Each record should be output exactly, with every character kept.
*** Records provided Section Begins ***
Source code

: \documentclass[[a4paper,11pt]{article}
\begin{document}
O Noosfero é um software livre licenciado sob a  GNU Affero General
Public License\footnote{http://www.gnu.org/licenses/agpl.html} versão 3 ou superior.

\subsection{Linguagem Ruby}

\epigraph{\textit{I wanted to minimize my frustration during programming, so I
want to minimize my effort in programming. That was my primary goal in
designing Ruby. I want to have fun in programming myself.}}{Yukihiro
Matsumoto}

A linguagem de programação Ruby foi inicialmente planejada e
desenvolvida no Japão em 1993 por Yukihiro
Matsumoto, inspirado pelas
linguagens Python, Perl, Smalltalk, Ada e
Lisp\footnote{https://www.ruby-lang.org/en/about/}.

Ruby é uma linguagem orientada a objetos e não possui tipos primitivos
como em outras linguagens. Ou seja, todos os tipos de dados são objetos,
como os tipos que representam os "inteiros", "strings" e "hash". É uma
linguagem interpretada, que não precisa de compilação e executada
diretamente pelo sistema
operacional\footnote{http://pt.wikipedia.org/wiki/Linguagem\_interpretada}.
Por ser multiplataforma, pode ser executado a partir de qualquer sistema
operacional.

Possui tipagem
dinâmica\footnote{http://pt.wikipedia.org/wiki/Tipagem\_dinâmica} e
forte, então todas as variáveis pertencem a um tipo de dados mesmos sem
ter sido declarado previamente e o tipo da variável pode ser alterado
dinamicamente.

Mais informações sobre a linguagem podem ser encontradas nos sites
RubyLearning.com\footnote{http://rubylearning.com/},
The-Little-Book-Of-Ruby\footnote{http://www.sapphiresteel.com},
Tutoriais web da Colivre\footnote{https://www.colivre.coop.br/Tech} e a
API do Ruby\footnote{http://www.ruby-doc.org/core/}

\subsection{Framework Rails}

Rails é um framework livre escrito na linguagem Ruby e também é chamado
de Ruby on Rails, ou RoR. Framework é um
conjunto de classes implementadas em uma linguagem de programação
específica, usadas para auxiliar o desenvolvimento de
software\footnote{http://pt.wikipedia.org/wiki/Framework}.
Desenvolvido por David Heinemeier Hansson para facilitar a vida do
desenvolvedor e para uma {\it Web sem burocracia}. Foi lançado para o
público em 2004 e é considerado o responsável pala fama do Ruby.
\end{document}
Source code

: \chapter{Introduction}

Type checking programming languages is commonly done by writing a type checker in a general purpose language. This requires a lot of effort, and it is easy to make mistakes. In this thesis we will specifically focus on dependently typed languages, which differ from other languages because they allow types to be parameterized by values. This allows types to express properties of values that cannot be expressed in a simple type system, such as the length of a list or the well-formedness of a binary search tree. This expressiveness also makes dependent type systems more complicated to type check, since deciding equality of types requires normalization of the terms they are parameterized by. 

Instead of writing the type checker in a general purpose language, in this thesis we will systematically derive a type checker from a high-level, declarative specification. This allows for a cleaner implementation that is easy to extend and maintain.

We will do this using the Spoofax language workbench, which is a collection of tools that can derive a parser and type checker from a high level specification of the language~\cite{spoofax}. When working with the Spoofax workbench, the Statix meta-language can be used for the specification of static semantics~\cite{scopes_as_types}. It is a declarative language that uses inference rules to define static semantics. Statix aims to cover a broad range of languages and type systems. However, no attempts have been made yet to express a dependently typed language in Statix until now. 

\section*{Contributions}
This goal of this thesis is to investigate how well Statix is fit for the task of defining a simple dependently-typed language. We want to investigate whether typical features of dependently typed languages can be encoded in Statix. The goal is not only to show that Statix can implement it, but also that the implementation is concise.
*** Records provided Section Ends ***
> [Task result]
Source code

: \documentclass[[a4paper,11pt]{article}
\begin{document}
O Noosfero é um software livre licenciado sob a  GNU Affero General
Public License\footnote{http://www.gnu.org/licenses/agpl.html} versão 3 ou superior.

\subsection{Linguagem Ruby}

\epigraph{\textit{I wanted to minimize my frustration during programming, so I
want to minimize my effort in programming. That was my primary goal in
designing Ruby. I want to have fun in programming myself.}}{Yukihiro
Matsumoto}

A linguagem de programação Ruby foi inicialmente planejada e
desenvolvida no Japão em 1993 por Yukihiro
Matsumoto, inspirado pelas
linguagens Python, Perl, Smalltalk, Ada e
Lisp\footnote{https://www.ruby-lang.org/en/about/}.

Ruby é uma linguagem orientada a objetos e não possui tipos primitivos
como em outras linguagens. Ou seja, todos os tipos de dados são objetos,
como os tipos que representam os "inteiros", "strings" e "hash". É uma
linguagem interpretada, que não precisa de compilação e executada
diretamente pelo sistema
operacional\footnote{http://pt.wikipedia.org/wiki/Linguagem\_interpretada}.
Por ser multiplataforma, pode ser executado a partir de qualquer sistema
operacional.

Possui tipagem
dinâmica\footnote{http://pt.wikipedia.org/wiki/Tipagem\_dinâmica} e
forte, então todas as variáveis pertencem a um tipo de dados mesmos sem
ter sido declarado previamente e o tipo da variável pode ser alterado
dinamicamente.

Mais informações sobre a linguagem podem ser encontradas nos sites
RubyLearning.com\footnote{http://rubylearning.com/},
The-Little-Book-Of-Ruby\footnote{http://www.sapphiresteel.com},
Tutoriais web da Colivre\footnote{https://www.colivre.coop.br/Tech} e a
API do Ruby\footnote{http://www.ruby-doc.org/core/}

\subsection{Framework Rails}

Rails é um framework livre escrito na linguagem Ruby e também é chamado
de Ruby on Rails, ou RoR. Framework é um
conjunto de classes implementadas em uma linguagem de programação
específica, usadas para auxiliar o desenvolvimento de
software\footnote{http://pt.wikipedia.org/wiki/Framework}.
Desenvolvido por David Heinemeier Hansson para facilitar a vida do
desenvolvedor e para uma {\it Web sem burocracia}. Foi lançado para o
público em 2004 e é considerado o responsável pala fama do Ruby.
\end{document}
Source code

: \chapter{Introduction}

Type checking programming languages is commonly done by writing a type checker in a general purpose language. This requires a lot of effort, and it is easy to make mistakes. In this thesis we will specifically focus on dependently typed languages, which differ from other languages because they allow types to be parameterized by values. This allows types to express properties of values that cannot be expressed in a simple type system, such as the length of a list or the well-formedness of a binary search tree. This expressiveness also makes dependent type systems more complicated to type check, since deciding equality of types requires normalization of the terms they are parameterized by. 

Instead of writing the type checker in a general purpose language, in this thesis we will systematically derive a type checker from a high-level, declarative specification. This allows for a cleaner implementation that is easy to extend and maintain.

We will do this using the Spoofax language workbench, which is a collection of tools that can derive a parser and type checker from a high level specification of the language~\cite{spoofax}. When working with the Spoofax workbench, the Statix meta-language can be used for the specification of static semantics~\cite{scopes_as_types}. It is a declarative language that uses inference rules to define static semantics. Statix aims to cover a broad range of languages and type systems. However, no attempts have been made yet to express a dependently typed language in Statix until now. 

\section*{Contributions}
This goal of this thesis is to investigate how well Statix is fit for the task of defining a simple dependently-typed language. We want to investigate whether typical features of dependently typed languages can be encoded in Statix. The goal is not only to show that Statix can implement it, but also that the implementation is concise.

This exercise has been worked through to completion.